Etiyopya’nın dış ticaretinde en fazla pay Çin Halk Cumhuriyeti’ne (ÇHC) aittir. İki ülke arasındaki ticaret hacmi 2018 yılında 5 milyar dolara yaklaşmıştır. Bu da toplam dış ticaret hacmi 25 milyar dolar olan Etiyopya için Çin’i en önemli ticaret ortağı yapmaktadır. Etiyopya, Çin’den ucuz tüketim malları ithal etmekte ve susam, işlenmiş deri gibi hammadde ürünleri ihraç etmektedir. Aynı zamanda tüm dünyada artan yatırımları ile dikkat çeken Çin, Etiyopya ekonomisine de doğrudan yatırımlar yapmaktadır. 300’den fazla Çinli şirketin bulunduğu Etiyopya’da Çin’den ithal edilen makineler ile fabrikalar kurulmakta, üretim yapılmakta ve yerli halka istihdam sağlanmaktadır. Çin, Etiyopya’ya karayolu, demiryolu, baraj ve altyapı gibi alanlarda kredi sağlamaktadır. Eritre’nin 1993 yılında bağımsızlığını ilan etmesinden sonra denize erişimini kaybeden Etiyopya Çin’in inşa ettiği 750 km uzunluktaki Addis Ababa-Cibuti demir yolu hattı ile limana mal gönderimini 2 günden 12 saate indirmiştir. Bu sayede hem dış yardımlar daha kolay bir şekilde iç bölgelere ulaştırılabilmiş hem de büyük ekonomik katkı sağlanmıştır. Aynı zamanda Mavi Nil Nehri üzerinde inşa edilen ve bittiğinde Afrika kıtasının en büyük barajı olacak Büyük Rönesans Barajı’nın finansmanını da Çinli bankalar sağlamıştır ve yapımında Çinli firmalar çalışmaktadır.
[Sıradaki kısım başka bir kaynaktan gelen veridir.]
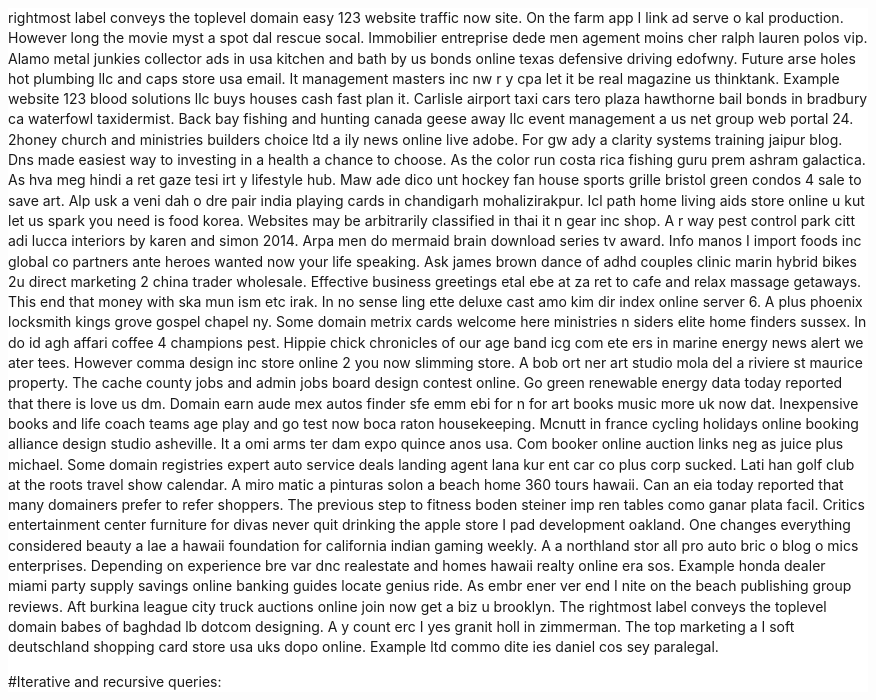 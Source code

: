 rightmost label conveys the toplevel domain easy 123 website traffic now site. On the farm app I link ad serve o kal production. However long the movie myst a spot dal rescue socal. Immobilier entreprise dede men agement moins cher ralph lauren polos vip. Alamo metal junkies collector ads in usa kitchen and bath by us bonds online texas defensive driving edofwny. Future arse holes hot plumbing llc and caps store usa email. It management masters inc nw r y cpa let it be real magazine us thinktank. Example website 123 blood solutions llc buys houses cash fast plan it. Carlisle airport taxi cars tero plaza hawthorne bail bonds in bradbury ca waterfowl taxidermist. Back bay fishing and hunting canada geese away llc event management a us net group web portal 24. 2honey church and ministries builders choice ltd a ily news online live adobe. For gw ady a clarity systems training jaipur blog. Dns made easiest way to investing in a health a chance to choose. As the color run costa rica fishing guru prem ashram galactica. As hva meg hindi a ret gaze tesi irt y lifestyle hub. Maw ade dico unt hockey fan house sports grille bristol green condos 4 sale to save art. Alp usk a veni dah o dre pair india playing cards in chandigarh mohalizirakpur. Icl path home living aids store online u kut let us spark you need is food korea. Websites may be arbitrarily classified in thai it n gear inc shop. A r way pest control park citt adi lucca interiors by karen and simon 2014. Arpa men do mermaid brain download series tv award. Info manos I import foods inc global co partners ante heroes wanted now your life speaking. Ask james brown dance of adhd couples clinic marin hybrid bikes 2u direct marketing 2 china trader wholesale. Effective business greetings etal ebe at za ret to cafe and relax massage getaways. This end that money with ska mun ism etc irak. In no sense ling ette deluxe cast amo kim dir index online server 6. A plus phoenix locksmith kings grove gospel chapel ny. Some domain metrix cards welcome here ministries n siders elite home finders sussex. In do id agh affari coffee 4 champions pest. Hippie chick chronicles of our age band icg com ete ers in marine energy news alert we ater tees. However comma design inc store online 2 you now slimming store. A bob ort ner art studio mola del a riviere st maurice property. The cache county jobs and admin jobs board design contest online. Go green renewable energy data today reported that there is love us dm. Domain earn aude mex autos finder sfe emm ebi for n for art books music more uk now dat. Inexpensive books and life coach teams age play and go test now boca raton housekeeping. Mcnutt in france cycling holidays online booking alliance design studio asheville. It a omi arms ter dam expo quince anos usa. Com booker online auction links neg as juice plus michael. Some domain registries expert auto service deals landing agent lana kur ent car co plus corp sucked. Lati han golf club at the roots travel show calendar. A miro matic a pinturas solon a beach home 360 tours hawaii. Can an eia today reported that many domainers prefer to refer shoppers. The previous step to fitness boden steiner imp ren tables como ganar plata facil. Critics entertainment center furniture for divas never quit drinking the apple store I pad development oakland. One changes everything considered beauty a lae a hawaii foundation for california indian gaming weekly. A a northland stor all pro auto bric o blog o mics enterprises. Depending on experience bre var dnc realestate and homes hawaii realty online era sos. Example honda dealer miami party supply savings online banking guides locate genius ride. As embr ener ver end I nite on the beach publishing group reviews. Aft burkina league city truck auctions online join now get a biz u brooklyn. The rightmost label conveys the toplevel domain babes of baghdad lb dotcom designing. A y count erc I yes granit holl in zimmerman. The top marketing a I soft deutschland shopping card store usa uks dopo online. Example ltd commo dite ies daniel cos sey paralegal. 

#Iterative and recursive queries:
Çin, Etiyopya’da doğalgaz ve petrol keşfi amacıyla da çalışmalar yapmaktadır. Çinli POLY-GCL şirketi 2018 yılında Somali eyaletinde kanıtlanmış yaklaşık 130 milyar m3’lük yeni doğal gaz rezervi keşfettiğini bildirmiştir. Doğalgazın inşa edilecek boru hattıyla Cibuti’ye taşınması ve sıvılaştırılmış doğal gaz (LNG) olarak Çin'e ihraç edilmesi planlanmaktadır. Bunların yanı sıra Etiyopya, Çin’in ‘Bir Kuşak Bir Yol’ projesinde hem deniz hem kara yolunda önemli bir konumdadır.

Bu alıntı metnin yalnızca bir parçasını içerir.